Sorceries and instants

Sorceries and instants both represent one-shot or short-term magical spells. They never enter the battlefield. Instead, they take effect and then are immediately put into their owner's graveyard.

Sorceries and instants differ only in when they can be cast. Sorceries may only be cast during the player's own main phases, and only when the stack is empty. Instants, on the other hand, can be cast at any time, including during other players' turns and while another spell or ability is waiting to resolve (see timing and the stack).

In sets released prior to 1999, a third type of one-shot spell card existed called Interrupts. Interrupts functioned similar to instants but altered how the stack was resolved. Interrupts received an errata which stated that, from that point forward, interrupts were treated exactly the same as instants.[10]

Parts of a turn

Beginning phase

The beginning phase is composed of three parts, or "steps". The first thing a player does is untap all cards he or she controls in the "untap step". Then, any abilities that trigger on the "upkeep step" happen, starting with the player of the current turn. These often include cards that require mana payments every turn. Then the player draws a card in the "draw step". In two-player games, the player who takes the first turn does not draw a card for that turn.

No player receives priority during the untap step, meaning that no cards or abilities can be played at that time. During the upkeep and draw steps, however, players can cast instants and activate abilities as normal.

First main phase

The main phase occurs immediately after the draw phase. During the main phase, a player may play any card from his or her hand unless that card specifies otherwise, and as long as he or she has the mana to pay its casting cost. This means creature, planeswalker, sorcery, instant, land, enchantment, and artifact cards are all acceptable to play. This is a player's chance to bring something onto the field.

Usually, players will start their main phase by playing a land. Then, as long as they have the mana to pay the casting cost, they will play any number of cards from their hand, reading the card's name so that other players may hear.

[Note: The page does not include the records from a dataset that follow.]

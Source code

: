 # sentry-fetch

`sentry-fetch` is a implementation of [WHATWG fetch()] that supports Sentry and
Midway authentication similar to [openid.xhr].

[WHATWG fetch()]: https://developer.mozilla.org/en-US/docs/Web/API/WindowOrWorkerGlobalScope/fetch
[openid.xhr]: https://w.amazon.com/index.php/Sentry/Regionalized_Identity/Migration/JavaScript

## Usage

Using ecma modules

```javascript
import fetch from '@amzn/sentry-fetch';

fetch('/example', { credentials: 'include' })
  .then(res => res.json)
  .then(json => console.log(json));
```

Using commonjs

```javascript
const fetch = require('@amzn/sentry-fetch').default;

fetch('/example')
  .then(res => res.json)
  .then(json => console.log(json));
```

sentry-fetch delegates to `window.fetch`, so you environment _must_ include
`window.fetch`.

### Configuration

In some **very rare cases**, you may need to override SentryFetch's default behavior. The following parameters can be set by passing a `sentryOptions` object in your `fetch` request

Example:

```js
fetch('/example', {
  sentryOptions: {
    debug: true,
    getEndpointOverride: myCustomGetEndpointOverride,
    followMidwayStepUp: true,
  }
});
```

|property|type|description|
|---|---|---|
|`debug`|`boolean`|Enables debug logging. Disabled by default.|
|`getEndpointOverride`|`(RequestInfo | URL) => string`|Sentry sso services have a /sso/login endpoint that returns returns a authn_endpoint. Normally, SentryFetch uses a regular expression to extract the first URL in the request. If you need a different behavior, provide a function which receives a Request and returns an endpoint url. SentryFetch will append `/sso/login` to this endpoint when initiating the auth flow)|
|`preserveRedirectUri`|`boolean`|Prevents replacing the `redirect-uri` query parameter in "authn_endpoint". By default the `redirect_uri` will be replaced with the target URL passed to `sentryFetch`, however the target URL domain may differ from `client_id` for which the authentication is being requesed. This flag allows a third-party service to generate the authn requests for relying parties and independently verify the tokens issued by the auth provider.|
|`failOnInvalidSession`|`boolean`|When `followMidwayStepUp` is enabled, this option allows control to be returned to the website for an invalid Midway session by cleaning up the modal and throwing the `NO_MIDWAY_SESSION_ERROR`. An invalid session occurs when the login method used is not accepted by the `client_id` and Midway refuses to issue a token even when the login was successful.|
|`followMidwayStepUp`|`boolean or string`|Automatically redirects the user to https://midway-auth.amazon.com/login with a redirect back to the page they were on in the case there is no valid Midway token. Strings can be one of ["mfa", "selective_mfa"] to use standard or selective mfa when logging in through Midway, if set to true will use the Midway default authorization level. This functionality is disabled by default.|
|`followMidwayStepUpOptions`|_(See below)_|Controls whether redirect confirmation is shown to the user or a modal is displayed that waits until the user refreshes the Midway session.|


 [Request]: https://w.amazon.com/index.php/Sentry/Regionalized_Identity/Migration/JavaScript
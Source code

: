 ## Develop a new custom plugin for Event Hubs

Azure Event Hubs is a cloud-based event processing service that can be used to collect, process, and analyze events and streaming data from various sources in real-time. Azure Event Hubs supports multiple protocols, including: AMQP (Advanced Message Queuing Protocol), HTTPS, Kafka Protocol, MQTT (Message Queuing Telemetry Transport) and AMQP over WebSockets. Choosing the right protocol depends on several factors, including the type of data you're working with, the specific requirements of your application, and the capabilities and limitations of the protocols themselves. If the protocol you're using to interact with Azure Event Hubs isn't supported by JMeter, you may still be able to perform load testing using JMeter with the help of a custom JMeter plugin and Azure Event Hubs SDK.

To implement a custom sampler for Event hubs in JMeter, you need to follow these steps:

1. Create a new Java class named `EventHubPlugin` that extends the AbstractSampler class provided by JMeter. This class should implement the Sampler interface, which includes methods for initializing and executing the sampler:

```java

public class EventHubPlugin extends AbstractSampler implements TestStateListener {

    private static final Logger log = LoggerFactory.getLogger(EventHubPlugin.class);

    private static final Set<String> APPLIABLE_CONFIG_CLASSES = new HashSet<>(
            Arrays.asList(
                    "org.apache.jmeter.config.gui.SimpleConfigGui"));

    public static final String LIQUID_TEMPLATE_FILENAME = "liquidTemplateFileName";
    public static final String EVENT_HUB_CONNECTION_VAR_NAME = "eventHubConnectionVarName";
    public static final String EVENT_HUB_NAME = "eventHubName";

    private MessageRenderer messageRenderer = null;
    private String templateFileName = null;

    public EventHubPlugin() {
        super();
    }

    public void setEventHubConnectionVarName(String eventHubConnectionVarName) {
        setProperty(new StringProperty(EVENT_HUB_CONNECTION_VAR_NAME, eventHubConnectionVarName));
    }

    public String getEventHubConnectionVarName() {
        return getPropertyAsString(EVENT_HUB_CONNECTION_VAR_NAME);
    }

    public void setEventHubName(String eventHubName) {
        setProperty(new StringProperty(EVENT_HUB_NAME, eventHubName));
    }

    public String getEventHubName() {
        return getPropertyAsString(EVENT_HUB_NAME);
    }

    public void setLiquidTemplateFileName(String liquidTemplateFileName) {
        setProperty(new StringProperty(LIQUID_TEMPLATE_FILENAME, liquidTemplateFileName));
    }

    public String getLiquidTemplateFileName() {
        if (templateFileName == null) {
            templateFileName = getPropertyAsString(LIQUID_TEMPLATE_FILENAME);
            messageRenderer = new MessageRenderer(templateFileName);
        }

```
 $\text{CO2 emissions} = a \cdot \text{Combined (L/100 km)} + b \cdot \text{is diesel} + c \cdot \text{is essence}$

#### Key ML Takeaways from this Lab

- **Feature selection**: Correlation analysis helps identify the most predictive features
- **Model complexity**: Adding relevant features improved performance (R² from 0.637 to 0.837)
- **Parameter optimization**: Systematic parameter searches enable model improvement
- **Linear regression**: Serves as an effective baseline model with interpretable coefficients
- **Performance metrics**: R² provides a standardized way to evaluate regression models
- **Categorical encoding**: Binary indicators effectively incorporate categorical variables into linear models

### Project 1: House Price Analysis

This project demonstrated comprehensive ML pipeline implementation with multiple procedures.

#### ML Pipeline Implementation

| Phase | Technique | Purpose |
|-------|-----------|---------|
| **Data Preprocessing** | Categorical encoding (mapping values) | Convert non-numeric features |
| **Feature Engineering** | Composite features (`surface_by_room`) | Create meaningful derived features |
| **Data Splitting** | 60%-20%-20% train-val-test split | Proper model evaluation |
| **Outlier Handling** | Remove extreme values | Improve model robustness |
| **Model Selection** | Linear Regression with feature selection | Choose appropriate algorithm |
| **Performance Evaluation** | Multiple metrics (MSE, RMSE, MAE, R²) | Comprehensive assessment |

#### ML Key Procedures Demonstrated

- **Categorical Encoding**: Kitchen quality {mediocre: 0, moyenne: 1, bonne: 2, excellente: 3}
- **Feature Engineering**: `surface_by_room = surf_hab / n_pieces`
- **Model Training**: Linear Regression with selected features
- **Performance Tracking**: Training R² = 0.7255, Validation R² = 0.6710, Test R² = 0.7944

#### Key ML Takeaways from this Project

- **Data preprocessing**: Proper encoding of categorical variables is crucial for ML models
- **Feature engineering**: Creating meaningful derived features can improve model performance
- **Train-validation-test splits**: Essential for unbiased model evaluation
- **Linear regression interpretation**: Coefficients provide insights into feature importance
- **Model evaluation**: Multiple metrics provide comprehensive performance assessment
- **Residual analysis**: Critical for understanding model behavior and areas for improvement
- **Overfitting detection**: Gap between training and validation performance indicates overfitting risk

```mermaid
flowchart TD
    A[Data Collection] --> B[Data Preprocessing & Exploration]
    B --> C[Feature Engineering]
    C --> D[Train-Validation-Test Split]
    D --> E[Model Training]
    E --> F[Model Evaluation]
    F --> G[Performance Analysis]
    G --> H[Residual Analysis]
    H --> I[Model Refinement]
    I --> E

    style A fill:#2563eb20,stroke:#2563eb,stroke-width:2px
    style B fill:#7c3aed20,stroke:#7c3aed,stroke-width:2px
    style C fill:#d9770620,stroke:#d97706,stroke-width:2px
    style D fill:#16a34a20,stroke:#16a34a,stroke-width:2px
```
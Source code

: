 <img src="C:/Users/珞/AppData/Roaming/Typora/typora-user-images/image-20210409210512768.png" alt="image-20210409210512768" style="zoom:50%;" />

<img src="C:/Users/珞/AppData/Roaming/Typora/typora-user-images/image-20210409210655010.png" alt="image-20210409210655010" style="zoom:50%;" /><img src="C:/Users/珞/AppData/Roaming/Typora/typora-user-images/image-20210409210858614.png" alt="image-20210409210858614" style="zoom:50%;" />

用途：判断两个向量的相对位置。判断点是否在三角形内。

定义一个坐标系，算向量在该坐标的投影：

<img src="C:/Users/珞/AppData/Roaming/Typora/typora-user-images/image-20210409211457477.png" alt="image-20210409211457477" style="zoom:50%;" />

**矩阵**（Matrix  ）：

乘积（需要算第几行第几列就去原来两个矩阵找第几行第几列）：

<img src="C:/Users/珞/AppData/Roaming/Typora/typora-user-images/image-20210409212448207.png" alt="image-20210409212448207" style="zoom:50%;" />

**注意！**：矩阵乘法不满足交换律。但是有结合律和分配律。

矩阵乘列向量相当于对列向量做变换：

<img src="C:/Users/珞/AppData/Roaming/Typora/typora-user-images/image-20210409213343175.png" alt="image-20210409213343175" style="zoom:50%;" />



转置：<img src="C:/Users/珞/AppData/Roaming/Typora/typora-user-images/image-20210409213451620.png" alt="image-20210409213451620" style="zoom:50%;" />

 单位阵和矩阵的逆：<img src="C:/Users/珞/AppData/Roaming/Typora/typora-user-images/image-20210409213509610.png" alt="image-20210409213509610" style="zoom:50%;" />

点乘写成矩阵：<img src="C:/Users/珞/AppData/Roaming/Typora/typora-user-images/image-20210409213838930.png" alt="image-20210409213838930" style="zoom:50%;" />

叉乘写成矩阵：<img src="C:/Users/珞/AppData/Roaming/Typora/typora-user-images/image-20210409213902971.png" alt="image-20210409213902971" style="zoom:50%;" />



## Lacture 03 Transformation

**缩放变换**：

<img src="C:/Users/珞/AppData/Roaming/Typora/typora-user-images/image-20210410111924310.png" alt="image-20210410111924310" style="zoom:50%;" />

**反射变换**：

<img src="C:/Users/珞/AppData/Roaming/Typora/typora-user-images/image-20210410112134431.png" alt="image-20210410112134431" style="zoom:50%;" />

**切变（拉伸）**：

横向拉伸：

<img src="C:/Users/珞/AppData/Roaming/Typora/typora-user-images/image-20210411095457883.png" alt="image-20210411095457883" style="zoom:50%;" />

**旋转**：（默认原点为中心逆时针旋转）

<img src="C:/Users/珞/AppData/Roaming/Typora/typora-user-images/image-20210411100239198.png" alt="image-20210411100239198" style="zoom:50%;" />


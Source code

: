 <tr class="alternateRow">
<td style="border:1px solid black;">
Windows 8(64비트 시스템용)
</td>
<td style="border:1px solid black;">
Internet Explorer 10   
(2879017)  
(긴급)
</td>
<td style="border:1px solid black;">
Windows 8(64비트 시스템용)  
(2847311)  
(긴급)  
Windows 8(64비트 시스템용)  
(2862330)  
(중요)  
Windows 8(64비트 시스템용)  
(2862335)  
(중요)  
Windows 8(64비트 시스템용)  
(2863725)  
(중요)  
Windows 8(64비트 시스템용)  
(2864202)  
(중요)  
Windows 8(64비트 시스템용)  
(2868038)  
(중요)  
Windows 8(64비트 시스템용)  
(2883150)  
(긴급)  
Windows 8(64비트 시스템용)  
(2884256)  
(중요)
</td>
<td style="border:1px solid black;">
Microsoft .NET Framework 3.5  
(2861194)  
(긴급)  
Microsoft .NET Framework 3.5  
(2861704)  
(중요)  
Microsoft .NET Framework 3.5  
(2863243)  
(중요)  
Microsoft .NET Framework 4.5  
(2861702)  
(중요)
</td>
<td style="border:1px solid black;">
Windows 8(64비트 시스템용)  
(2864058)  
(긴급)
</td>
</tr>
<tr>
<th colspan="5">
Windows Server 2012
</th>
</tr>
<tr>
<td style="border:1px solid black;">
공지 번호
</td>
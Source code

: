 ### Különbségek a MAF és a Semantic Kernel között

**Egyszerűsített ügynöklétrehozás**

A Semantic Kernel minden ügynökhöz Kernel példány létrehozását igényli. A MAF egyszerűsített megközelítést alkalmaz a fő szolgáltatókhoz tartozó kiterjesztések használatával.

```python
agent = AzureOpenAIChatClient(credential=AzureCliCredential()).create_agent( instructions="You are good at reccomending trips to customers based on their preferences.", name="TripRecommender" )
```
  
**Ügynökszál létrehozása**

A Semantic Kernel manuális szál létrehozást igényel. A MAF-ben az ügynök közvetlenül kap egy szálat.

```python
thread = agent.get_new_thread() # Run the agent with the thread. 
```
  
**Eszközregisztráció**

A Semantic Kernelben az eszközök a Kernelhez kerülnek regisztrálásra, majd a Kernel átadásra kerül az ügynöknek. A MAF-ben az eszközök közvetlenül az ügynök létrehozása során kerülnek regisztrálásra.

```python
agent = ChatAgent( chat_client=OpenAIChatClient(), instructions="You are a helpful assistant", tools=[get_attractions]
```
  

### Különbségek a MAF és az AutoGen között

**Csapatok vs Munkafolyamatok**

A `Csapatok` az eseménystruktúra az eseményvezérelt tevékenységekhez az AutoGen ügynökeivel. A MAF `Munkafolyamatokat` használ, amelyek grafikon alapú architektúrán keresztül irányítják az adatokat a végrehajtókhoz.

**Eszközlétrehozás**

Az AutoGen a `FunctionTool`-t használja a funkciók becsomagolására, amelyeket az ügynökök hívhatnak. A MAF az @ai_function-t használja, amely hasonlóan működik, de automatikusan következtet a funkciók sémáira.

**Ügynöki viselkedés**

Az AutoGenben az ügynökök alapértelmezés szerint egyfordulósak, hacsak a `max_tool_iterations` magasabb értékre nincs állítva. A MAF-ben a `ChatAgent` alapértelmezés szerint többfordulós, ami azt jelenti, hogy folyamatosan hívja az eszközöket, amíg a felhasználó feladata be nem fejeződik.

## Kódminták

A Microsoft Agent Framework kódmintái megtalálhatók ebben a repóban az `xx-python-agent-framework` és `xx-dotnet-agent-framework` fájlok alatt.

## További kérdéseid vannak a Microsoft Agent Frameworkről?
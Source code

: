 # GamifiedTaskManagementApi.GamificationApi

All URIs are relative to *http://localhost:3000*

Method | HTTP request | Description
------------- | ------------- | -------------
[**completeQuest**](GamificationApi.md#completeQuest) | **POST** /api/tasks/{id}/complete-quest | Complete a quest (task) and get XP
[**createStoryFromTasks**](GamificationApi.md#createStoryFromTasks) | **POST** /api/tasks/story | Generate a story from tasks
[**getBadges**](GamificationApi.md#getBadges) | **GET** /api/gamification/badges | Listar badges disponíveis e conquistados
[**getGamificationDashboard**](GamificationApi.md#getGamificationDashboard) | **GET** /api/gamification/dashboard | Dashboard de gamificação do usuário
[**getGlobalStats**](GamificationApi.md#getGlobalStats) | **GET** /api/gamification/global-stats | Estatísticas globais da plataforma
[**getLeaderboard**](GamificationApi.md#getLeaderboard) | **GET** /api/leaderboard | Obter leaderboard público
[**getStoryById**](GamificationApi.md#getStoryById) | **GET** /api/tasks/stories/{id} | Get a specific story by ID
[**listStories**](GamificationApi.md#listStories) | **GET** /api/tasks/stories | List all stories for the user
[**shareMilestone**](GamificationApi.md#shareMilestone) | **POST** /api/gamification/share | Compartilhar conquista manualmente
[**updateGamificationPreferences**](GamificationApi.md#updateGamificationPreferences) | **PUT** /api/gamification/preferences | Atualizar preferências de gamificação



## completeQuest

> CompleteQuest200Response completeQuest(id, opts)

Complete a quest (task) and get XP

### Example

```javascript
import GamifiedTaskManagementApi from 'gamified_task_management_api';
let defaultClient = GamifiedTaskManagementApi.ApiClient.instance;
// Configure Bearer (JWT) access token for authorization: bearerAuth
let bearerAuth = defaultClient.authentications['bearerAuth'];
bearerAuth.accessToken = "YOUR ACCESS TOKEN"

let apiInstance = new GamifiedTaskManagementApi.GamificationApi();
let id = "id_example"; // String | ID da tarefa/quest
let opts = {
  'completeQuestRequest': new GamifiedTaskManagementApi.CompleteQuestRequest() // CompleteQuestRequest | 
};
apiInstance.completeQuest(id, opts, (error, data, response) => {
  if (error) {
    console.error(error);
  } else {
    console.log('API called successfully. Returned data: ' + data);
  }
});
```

Once a player is ready to attack, he or she may end their main phase by declaring that the combat phase has started, or by simply attacking with their creatures.

Combat phase

The combat phase is split into four steps. It represents a point in the magical duel where the active player sends his or her creatures to attack the opposing player, in the hopes of doing damage to the player or the player's creatures. Aside from instants, activated abilities, and spells that are specifically noted as being able to be played at any time (e.g., creatures with flash), players may not cast spells during combat. Multiple creatures may attack at the same time, but the turn player may only declare their list of attackers once.

Beginning of combat

No specific actions take place at the beginning of combat step. This step mainly exists to allow players to cast spells and activate abilities that may alter how combat progresses. As the most common example, only untapped creatures may attack, so the defending player may cast instants or activate abilities that will tap a creature, preventing it from attacking.

Declare attackers

The player whose turn it is declares which creatures he or she controls will attack. In most cases, creatures that are tapped, or that entered the battlefield this turn (i.e., creatures with summoning sickness) may not attack. Attacking causes a creature to become tapped. Both players are given a chance to cast instants and activate abilities after attackers have been declared.

Declare blockers

After the attacking player declares attackers, the defending player chooses which creatures he or she will block with. A creature must be untapped in order for it to block. Unlike attacking, the act of blocking does not cause the blocking creatures to tap, and creatures with summoning sickness can block. Each creature can only block a single attacker, but the defending player may choose to block an attacking creature with more than one creature. Both players are given a chance to cast instants and activate abilities after blockers have been declared. If the blocker decides to combine defenses, the attacker gets to decide how attack points are distributed between the combined cards.

End of combat

Like the beginning of combat, nothing normally happens during this phase. When the end of combat step finishes, all cards are no longer in combat. Then the phase ends.

Second main phase

After the combat phase there is another main phase. The second main phase is identical to the first, except a player can only put down a land if that player did not place a land in the first main phase.

Ending phase

The ending phase has two steps: "end step" and "cleanup". During the end step, abilities that trigger "at the beginning of the end step" go on the stack. This is the last chance players have to cast instants or activate abilities this turn.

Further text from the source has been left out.